"Where could it possibly have ended up?" Frederick huffed as he finished digging through his wardrobe and trunks for the third time that night. He was to dine at Uppercross that night with Sophie and the Admiral, but for the life of him he could not find his boot. One had been sitting beside his bed but it's mate seemed to have grown legs and walked away. He chuckled to himself, remembering his mother's words when Sophie discovered yet another possession missing due to some prank of his or Edward's. That gave him an idea of exactly what might have happened.
Sophie could very well have hidden his boot but, he smirked to himself, she would never have put it somewhere truly difficult to find. He scanned the room once more. "Aha!" he flung himself forward and popped his head beneath the bed, finally spying the rogue boot and grasping it firmly. Upon drawing it out however, he discovered what seemed to be a portable writing chest stashed behind it. Given Sophie's recently rediscovered penchant for mischief, Frederick decided that it might be wisest to employ the chest in order to stay firmly ensconced in his room and guard his possessions. He pulled it out and placed it on his desk before pulling on his boots and heading down to join his sister for tonight's dinner party.
…..
Upon returning from Uppercross, Frederick glanced once more at the chest before retiring for the night and determining to investigate its contents in the morning.
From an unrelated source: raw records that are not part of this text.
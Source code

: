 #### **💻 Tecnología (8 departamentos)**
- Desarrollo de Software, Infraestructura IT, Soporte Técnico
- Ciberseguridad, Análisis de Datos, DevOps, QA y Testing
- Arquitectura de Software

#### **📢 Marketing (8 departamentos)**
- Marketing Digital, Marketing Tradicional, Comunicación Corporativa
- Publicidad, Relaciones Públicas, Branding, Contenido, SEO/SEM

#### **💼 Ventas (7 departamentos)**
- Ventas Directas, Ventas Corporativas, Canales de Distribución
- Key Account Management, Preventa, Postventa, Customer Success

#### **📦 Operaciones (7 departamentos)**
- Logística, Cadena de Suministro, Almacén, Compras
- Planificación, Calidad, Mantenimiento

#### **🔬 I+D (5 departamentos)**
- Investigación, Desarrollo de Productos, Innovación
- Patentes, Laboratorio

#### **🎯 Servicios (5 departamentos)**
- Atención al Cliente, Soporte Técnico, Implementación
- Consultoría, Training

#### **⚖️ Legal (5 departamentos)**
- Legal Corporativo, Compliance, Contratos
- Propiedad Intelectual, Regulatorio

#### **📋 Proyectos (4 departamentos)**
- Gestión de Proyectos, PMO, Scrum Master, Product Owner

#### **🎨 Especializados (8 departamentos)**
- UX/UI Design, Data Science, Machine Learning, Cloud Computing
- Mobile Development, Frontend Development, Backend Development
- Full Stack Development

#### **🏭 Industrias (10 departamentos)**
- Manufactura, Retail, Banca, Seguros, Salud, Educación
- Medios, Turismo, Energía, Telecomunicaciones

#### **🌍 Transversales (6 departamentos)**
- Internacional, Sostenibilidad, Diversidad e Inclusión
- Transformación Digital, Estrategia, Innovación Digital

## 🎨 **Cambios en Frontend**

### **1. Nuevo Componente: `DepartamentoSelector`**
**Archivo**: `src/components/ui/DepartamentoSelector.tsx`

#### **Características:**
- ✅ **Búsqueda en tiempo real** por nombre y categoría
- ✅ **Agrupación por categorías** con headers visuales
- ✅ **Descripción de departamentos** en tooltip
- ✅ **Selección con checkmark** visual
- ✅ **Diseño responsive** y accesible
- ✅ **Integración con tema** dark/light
When he awoke the next day, Frederick dressed and went down to breakfast where he received a letter from Harville. Well, he thought, pushing himself away from his now-empty plate, now was as good a time as any to open the writing chest and get to work.
…
While Captain Wentworth broke his fast at Kellynch Hall, Anne did the same at Uppercross Cottage, intending to finally finish unpacking and be able to answer her godmother's latest letter. She had yet to come across her writing chest in her unpacking and it pained her to be tardy in her response.
Ascending to her room after breakfast with Mary, she unpacked the last of her belongings and discovered that the staff had somehow failed to send on her writing chest with the rest of her things. She froze...if it had been left at Kellynch and one of the residents discovered it. Her heart cried out at even the thought of such a possibility.
…...
Frederick opened the top of the small chest eagerly and looked down to discover something that made him pause and then froze his blood.
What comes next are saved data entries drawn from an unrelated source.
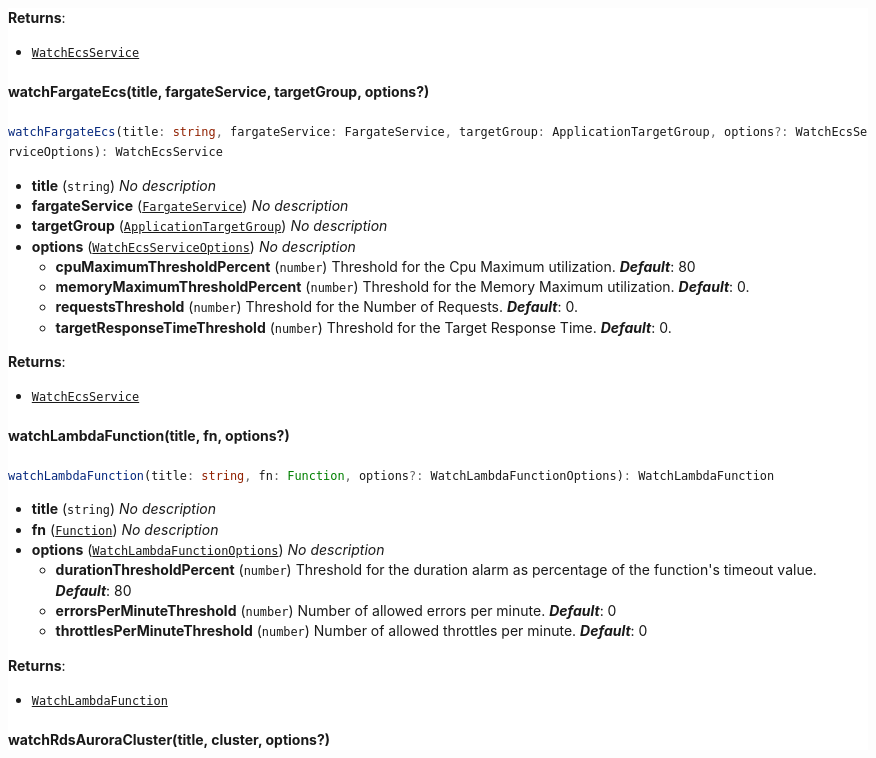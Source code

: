 __Returns__:
* <code>[WatchEcsService](#cdk-watchful-watchecsservice)</code>

#### watchFargateEcs(title, fargateService, targetGroup, options?) <a id="cdk-watchful-watchful-watchfargateecs"></a>



```ts
watchFargateEcs(title: string, fargateService: FargateService, targetGroup: ApplicationTargetGroup, options?: WatchEcsServiceOptions): WatchEcsService
```

* **title** (<code>string</code>)  *No description*
* **fargateService** (<code>[FargateService](#aws-cdk-aws-ecs-fargateservice)</code>)  *No description*
* **targetGroup** (<code>[ApplicationTargetGroup](#aws-cdk-aws-elasticloadbalancingv2-applicationtargetgroup)</code>)  *No description*
* **options** (<code>[WatchEcsServiceOptions](#cdk-watchful-watchecsserviceoptions)</code>)  *No description*
  * **cpuMaximumThresholdPercent** (<code>number</code>)  Threshold for the Cpu Maximum utilization. __*Default*__: 80
  * **memoryMaximumThresholdPercent** (<code>number</code>)  Threshold for the Memory Maximum utilization. __*Default*__: 0.
  * **requestsThreshold** (<code>number</code>)  Threshold for the Number of Requests. __*Default*__: 0.
  * **targetResponseTimeThreshold** (<code>number</code>)  Threshold for the Target Response Time. __*Default*__: 0.

__Returns__:
* <code>[WatchEcsService](#cdk-watchful-watchecsservice)</code>

#### watchLambdaFunction(title, fn, options?) <a id="cdk-watchful-watchful-watchlambdafunction"></a>



```ts
watchLambdaFunction(title: string, fn: Function, options?: WatchLambdaFunctionOptions): WatchLambdaFunction
```

* **title** (<code>string</code>)  *No description*
* **fn** (<code>[Function](#aws-cdk-aws-lambda-function)</code>)  *No description*
* **options** (<code>[WatchLambdaFunctionOptions](#cdk-watchful-watchlambdafunctionoptions)</code>)  *No description*
  * **durationThresholdPercent** (<code>number</code>)  Threshold for the duration alarm as percentage of the function's timeout value. __*Default*__: 80
  * **errorsPerMinuteThreshold** (<code>number</code>)  Number of allowed errors per minute. __*Default*__: 0
  * **throttlesPerMinuteThreshold** (<code>number</code>)  Number of allowed throttles per minute. __*Default*__: 0

__Returns__:
* <code>[WatchLambdaFunction](#cdk-watchful-watchlambdafunction)</code>

#### watchRdsAuroraCluster(title, cluster, options?) <a id="cdk-watchful-watchful-watchrdsauroracluster"></a>
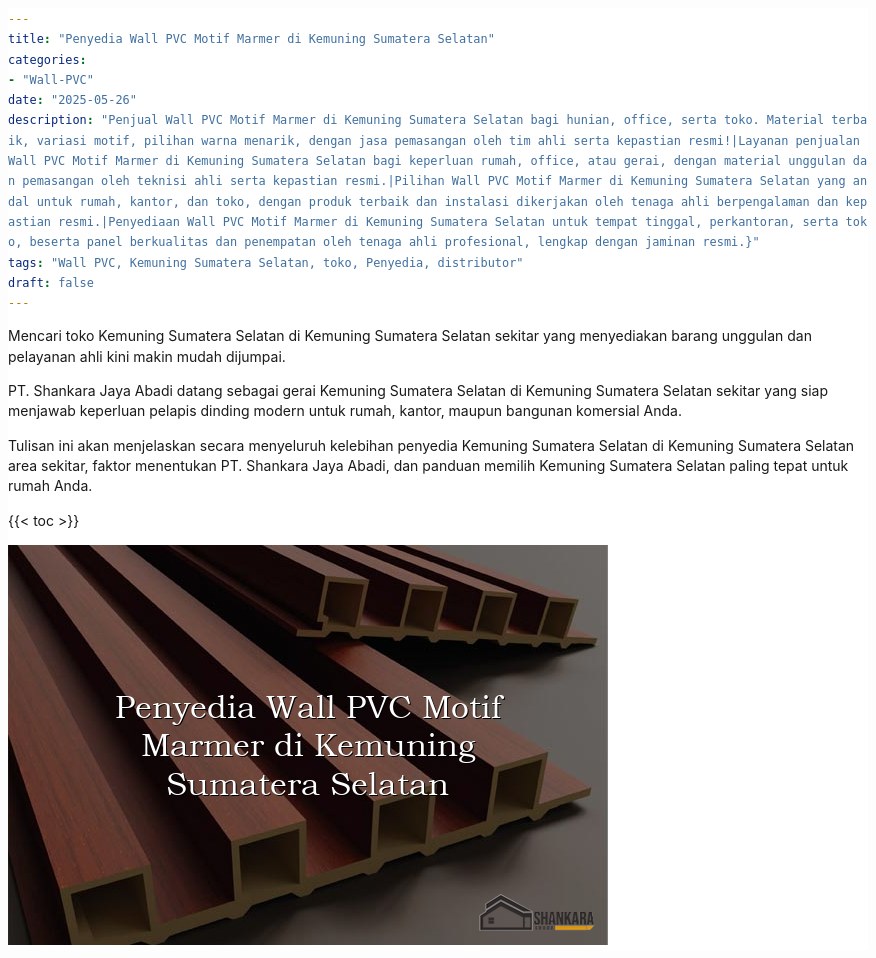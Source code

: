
 ```yaml
---
title: "Penyedia Wall PVC Motif Marmer di Kemuning Sumatera Selatan"
categories: 
- "Wall-PVC"
date: "2025-05-26"
description: "Penjual Wall PVC Motif Marmer di Kemuning Sumatera Selatan bagi hunian, office, serta toko. Material terbaik, variasi motif, pilihan warna menarik, dengan jasa pemasangan oleh tim ahli serta kepastian resmi!|Layanan penjualan Wall PVC Motif Marmer di Kemuning Sumatera Selatan bagi keperluan rumah, office, atau gerai, dengan material unggulan dan pemasangan oleh teknisi ahli serta kepastian resmi.|Pilihan Wall PVC Motif Marmer di Kemuning Sumatera Selatan yang andal untuk rumah, kantor, dan toko, dengan produk terbaik dan instalasi dikerjakan oleh tenaga ahli berpengalaman dan kepastian resmi.|Penyediaan Wall PVC Motif Marmer di Kemuning Sumatera Selatan untuk tempat tinggal, perkantoran, serta toko, beserta panel berkualitas dan penempatan oleh tenaga ahli profesional, lengkap dengan jaminan resmi.}"
tags: "Wall PVC, Kemuning Sumatera Selatan, toko, Penyedia, distributor"
draft: false
---
```


Mencari toko Kemuning Sumatera Selatan di Kemuning Sumatera Selatan sekitar yang menyediakan barang unggulan dan pelayanan ahli kini makin mudah dijumpai.

PT. Shankara Jaya Abadi datang sebagai gerai Kemuning Sumatera Selatan di Kemuning Sumatera Selatan sekitar yang siap menjawab keperluan pelapis dinding modern untuk rumah, kantor, maupun bangunan komersial Anda.

Tulisan ini akan menjelaskan secara menyeluruh kelebihan penyedia Kemuning Sumatera Selatan di Kemuning Sumatera Selatan area sekitar, faktor menentukan PT. Shankara Jaya Abadi, dan panduan memilih Kemuning Sumatera Selatan paling tepat untuk rumah Anda.

{{< toc >}}

![Penyedia Wall PVC Motif Marmer di Kemuning Sumatera Selatan](/images/Wall-PVC/Penyedia-Wall-PVC-Motif-Marmer-di-Kemuning-Sumatera-Selatan.png)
Inside the chest were two stacks of letters, tied carefully together with ribbon, one of which was heartbreaking in its familiarity. Gingerly he lifted out the first stack, waves of pain washing over him as he recognized his own handwriting on the yellowed envelopes bound by the olive green ribbon he had given her because it reminded him of her eyes. Bitterness and anger flooded him at the sight and feel of those letters in his shaking fingers. After all these years, she still kept his letters, kept them when she wouldn't keep him or her promise to him.
Before he could do something rash (like throw them in the fire, rip them into tiny pieces, or weep once again over the woman who hadn't loved him enough) he gently placed the stack on his desk beside the chest and reached in for the other letters. This ribbon was not one he recognized, though he could see that it was cornflower blue and somewhat newer than the olive, but the name on these envelopes was his own. Captain Frederick Wentworth was scrawled in the handwriting of Anne Elliot across the front of the first.
Should he open them? Certainly not! It would be a violation of her privacy. Then again...the letters were addressed to him and therefore his by right. With a firm tug, he undid the ribbon banding together the stack of letters.